### EXCERPTED RECORDS
────────────────────

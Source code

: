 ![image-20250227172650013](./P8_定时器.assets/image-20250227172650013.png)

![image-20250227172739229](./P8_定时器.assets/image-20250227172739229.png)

────────────────────

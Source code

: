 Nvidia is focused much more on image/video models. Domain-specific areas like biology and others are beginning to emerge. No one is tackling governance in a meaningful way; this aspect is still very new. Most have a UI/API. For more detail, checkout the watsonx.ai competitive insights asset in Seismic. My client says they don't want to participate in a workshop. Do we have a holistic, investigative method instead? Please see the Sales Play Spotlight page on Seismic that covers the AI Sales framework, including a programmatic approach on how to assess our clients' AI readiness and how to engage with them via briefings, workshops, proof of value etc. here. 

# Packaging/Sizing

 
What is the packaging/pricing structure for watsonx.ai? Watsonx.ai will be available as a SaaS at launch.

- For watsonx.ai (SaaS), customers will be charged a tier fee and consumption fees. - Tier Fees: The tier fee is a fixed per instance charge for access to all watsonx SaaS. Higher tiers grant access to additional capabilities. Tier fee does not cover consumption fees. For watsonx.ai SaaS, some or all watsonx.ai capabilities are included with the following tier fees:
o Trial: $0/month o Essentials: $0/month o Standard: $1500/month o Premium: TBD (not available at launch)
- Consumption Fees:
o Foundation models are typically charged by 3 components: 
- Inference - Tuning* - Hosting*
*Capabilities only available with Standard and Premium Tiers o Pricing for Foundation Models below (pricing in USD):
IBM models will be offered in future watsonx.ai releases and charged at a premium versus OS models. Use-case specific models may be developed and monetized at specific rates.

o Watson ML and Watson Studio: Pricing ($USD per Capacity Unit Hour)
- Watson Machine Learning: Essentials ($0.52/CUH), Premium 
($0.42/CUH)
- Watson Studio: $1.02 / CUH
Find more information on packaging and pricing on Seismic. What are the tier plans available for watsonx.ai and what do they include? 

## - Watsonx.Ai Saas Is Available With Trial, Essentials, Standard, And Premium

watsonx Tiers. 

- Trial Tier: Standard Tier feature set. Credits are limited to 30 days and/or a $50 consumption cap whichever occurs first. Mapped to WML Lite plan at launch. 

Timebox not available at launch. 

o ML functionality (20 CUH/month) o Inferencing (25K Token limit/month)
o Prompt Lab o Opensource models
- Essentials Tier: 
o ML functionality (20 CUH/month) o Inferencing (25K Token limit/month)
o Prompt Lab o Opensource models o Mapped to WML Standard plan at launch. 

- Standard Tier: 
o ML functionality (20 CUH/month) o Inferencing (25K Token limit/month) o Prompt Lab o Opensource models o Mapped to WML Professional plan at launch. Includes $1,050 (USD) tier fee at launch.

────────────────────

### EXERCISE OBJECTIVE
Wherever the string "Fees" turns up in the material, copy the whole line.

### RESPONSE AREA
- For watsonx.ai (SaaS), customers will be charged a tier fee and consumption fees. - Tier Fees: The tier fee is a fixed per instance charge for access to all watsonx SaaS. Higher tiers grant access to additional capabilities. Tier fee does not cover consumption fees. For watsonx.ai SaaS, some or all watsonx.ai capabilities are included with the following tier fees:
- Consumption Fees:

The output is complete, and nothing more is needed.